(Source material)

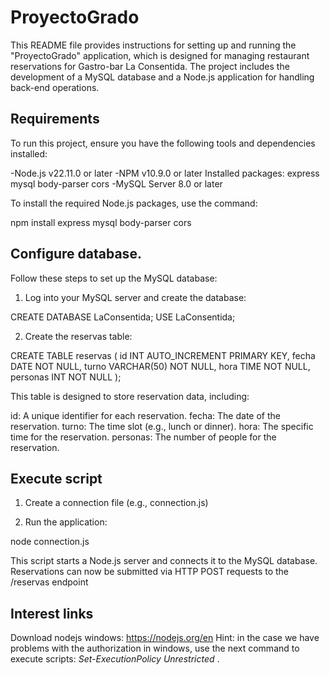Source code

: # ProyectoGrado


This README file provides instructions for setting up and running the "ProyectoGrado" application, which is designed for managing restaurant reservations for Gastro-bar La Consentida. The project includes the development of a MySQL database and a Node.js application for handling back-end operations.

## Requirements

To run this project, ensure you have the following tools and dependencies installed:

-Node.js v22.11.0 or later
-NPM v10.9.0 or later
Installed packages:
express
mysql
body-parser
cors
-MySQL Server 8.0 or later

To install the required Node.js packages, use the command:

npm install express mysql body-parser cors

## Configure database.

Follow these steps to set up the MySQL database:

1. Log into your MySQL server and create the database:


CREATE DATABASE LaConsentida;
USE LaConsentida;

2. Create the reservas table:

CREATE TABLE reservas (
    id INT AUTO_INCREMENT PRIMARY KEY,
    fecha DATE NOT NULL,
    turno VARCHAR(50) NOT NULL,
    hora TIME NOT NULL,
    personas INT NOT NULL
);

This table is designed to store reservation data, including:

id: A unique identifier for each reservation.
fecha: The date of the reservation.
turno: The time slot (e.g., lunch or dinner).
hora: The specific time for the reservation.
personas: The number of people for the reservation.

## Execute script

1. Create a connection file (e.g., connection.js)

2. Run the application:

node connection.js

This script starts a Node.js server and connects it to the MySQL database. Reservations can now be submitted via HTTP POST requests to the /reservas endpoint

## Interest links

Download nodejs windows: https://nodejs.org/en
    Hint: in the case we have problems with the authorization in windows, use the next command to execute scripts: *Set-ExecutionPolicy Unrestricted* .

(End Source material)

* _Exercise details_
Transcribe exactly the lines from the one containing "USE LaConsentida;" through the end of the records, both included, and nothing else.

* _Result for this task_
USE LaConsentida;

2. Create the reservas table:

CREATE TABLE reservas (
    id INT AUTO_INCREMENT PRIMARY KEY,
    fecha DATE NOT NULL,
    turno VARCHAR(50) NOT NULL,
    hora TIME NOT NULL,
    personas INT NOT NULL
);

This table is designed to store reservation data, including:

id: A unique identifier for each reservation.
fecha: The date of the reservation.
turno: The time slot (e.g., lunch or dinner).
hora: The specific time for the reservation.
personas: The number of people for the reservation.

## Execute script

1. Create a connection file (e.g., connection.js)

2. Run the application:

node connection.js

This script starts a Node.js server and connects it to the MySQL database. Reservations can now be submitted via HTTP POST requests to the /reservas endpoint

## Interest links

Download nodejs windows: https://nodejs.org/en
    Hint: in the case we have problems with the authorization in windows, use the next command to execute scripts: *Set-ExecutionPolicy Unrestricted* .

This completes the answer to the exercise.